▶ DESCRIPTION OF THE TASK: Wherever the string "there" occurs in a line of these records, report that line.

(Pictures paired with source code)
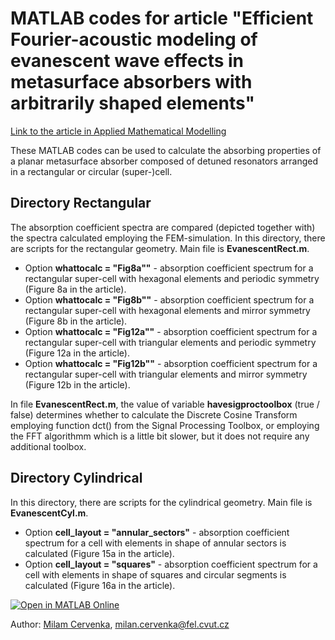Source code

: # MATLAB codes for article "Efficient Fourier-acoustic modeling of evanescent wave effects in metasurface absorbers with arbitrarily shaped elements"

[Link to the article in Applied Mathematical Modelling](https://www.sciencedirect.com/science/article/pii/S0307904X25005451?via%3Dihub)

These MATLAB codes can be used to calculate the absorbing properties of a planar metasurface absorber composed of detuned resonators arranged in a rectangular or circular (super-)cell. 

## Directory Rectangular

The absorption coefficient spectra are compared (depicted together with) the spectra calculated employing the FEM-simulation. 
In this directory, there are scripts for the rectangular geometry. Main file is **EvanescentRect.m**.
* Option **whattocalc = "Fig8a""** - absorption coefficient spectrum for a rectangular super-cell with hexagonal elements and periodic symmetry  (Figure 8a in the article).
* Option **whattocalc = "Fig8b""** - absorption coefficient spectrum for a rectangular super-cell with hexagonal elements and mirror symmetry  (Figure 8b in the article).
* Option **whattocalc = "Fig12a""** - absorption coefficient spectrum for a rectangular super-cell with triangular elements and periodic symmetry  (Figure 12a in the article).
* Option **whattocalc = "Fig12b""** - absorption coefficient spectrum for a rectangular super-cell with triangular elements and mirror symmetry  (Figure 12b in the article).

In file **EvanescentRect.m**, the value of variable **havesigproctoolbox** (true / false) determines whether to calculate the Discrete Cosine Transform employing function dct() from the Signal Processing Toolbox, or employing the FFT algorithmm which is a little bit slower, but it does not require any additional toolbox.

## Directory Cylindrical
In this directory, there are scripts for the cylindrical geometry. Main file is **EvanescentCyl.m**.
* Option **cell_layout = "annular_sectors"** - absorption coefficient spectrum for a cell with elements in shape of annular sectors is calculated (Figure 15a in the article).
* Option **cell_layout = "squares"** - absorption coefficient spectrum for a cell with elements in shape of squares and circular segments is calculated (Figure 16a in the article).

[![Open in MATLAB Online](https://www.mathworks.com/images/responsive/global/open-in-matlab-online.svg)](https://matlab.mathworks.com/open/github/v1?repo=MilanCervenka/EvanescentFourier)

Author: [Milam Cervenka](https://phys.fel.cvut.cz/en/person/?who=cervenm3&jaz=en), <milan.cervenka@fel.cvut.cz>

▶ SOLUTION TO THIS EXERCISE:
In this directory, there are scripts for the rectangular geometry. Main file is **EvanescentRect.m**.
In this directory, there are scripts for the cylindrical geometry. Main file is **EvanescentCyl.m**.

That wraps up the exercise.